> **DATASET**:
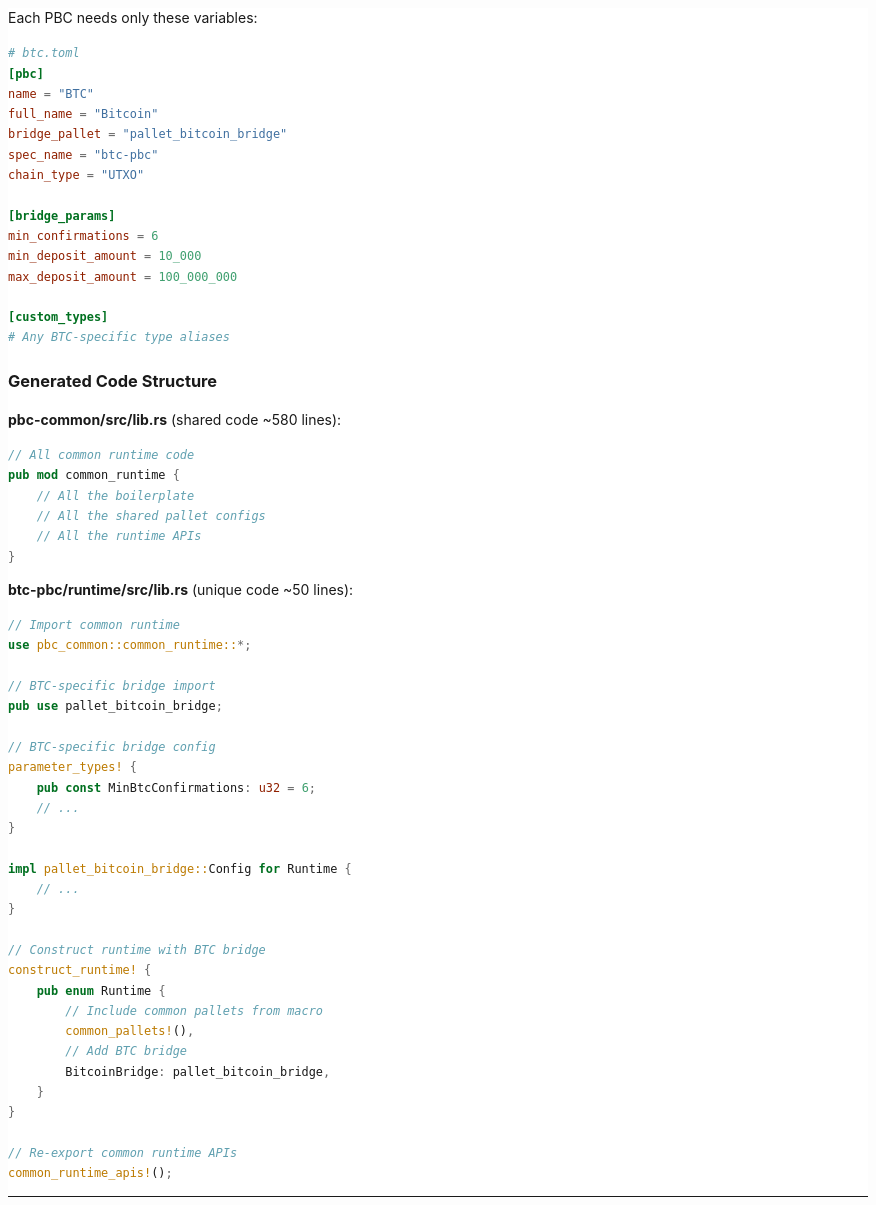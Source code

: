 Each PBC needs only these variables:

```toml
# btc.toml
[pbc]
name = "BTC"
full_name = "Bitcoin"
bridge_pallet = "pallet_bitcoin_bridge"
spec_name = "btc-pbc"
chain_type = "UTXO"

[bridge_params]
min_confirmations = 6
min_deposit_amount = 10_000
max_deposit_amount = 100_000_000

[custom_types]
# Any BTC-specific type aliases
```

### Generated Code Structure

**pbc-common/src/lib.rs** (shared code ~580 lines):
```rust
// All common runtime code
pub mod common_runtime {
    // All the boilerplate
    // All the shared pallet configs
    // All the runtime APIs
}
```

**btc-pbc/runtime/src/lib.rs** (unique code ~50 lines):
```rust
// Import common runtime
use pbc_common::common_runtime::*;

// BTC-specific bridge import
pub use pallet_bitcoin_bridge;

// BTC-specific bridge config
parameter_types! {
    pub const MinBtcConfirmations: u32 = 6;
    // ...
}

impl pallet_bitcoin_bridge::Config for Runtime {
    // ...
}

// Construct runtime with BTC bridge
construct_runtime! {
    pub enum Runtime {
        // Include common pallets from macro
        common_pallets!(),
        // Add BTC bridge
        BitcoinBridge: pallet_bitcoin_bridge,
    }
}

// Re-export common runtime APIs
common_runtime_apis!();
```

---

> **WORK ITEM**:
Drop the images and return the data verbatim.

> **REPLY TO THE TASK**:
Source code

: Each PBC needs only these variables:

```toml
# btc.toml
[pbc]
name = "BTC"
full_name = "Bitcoin"
bridge_pallet = "pallet_bitcoin_bridge"
spec_name = "btc-pbc"
chain_type = "UTXO"

[bridge_params]
min_confirmations = 6
min_deposit_amount = 10_000
max_deposit_amount = 100_000_000

[custom_types]
# Any BTC-specific type aliases
```

### Generated Code Structure

**pbc-common/src/lib.rs** (shared code ~580 lines):
```rust
// All common runtime code
pub mod common_runtime {
    // All the boilerplate
    // All the shared pallet configs
    // All the runtime APIs
}
```

**btc-pbc/runtime/src/lib.rs** (unique code ~50 lines):
```rust
// Import common runtime
use pbc_common::common_runtime::*;

// BTC-specific bridge import
pub use pallet_bitcoin_bridge;

// BTC-specific bridge config
parameter_types! {
    pub const MinBtcConfirmations: u32 = 6;
    // ...
}

impl pallet_bitcoin_bridge::Config for Runtime {
    // ...
}

// Construct runtime with BTC bridge
construct_runtime! {
    pub enum Runtime {
        // Include common pallets from macro
        common_pallets!(),
        // Add BTC bridge
        BitcoinBridge: pallet_bitcoin_bridge,
    }
}

// Re-export common runtime APIs
common_runtime_apis!();
```

---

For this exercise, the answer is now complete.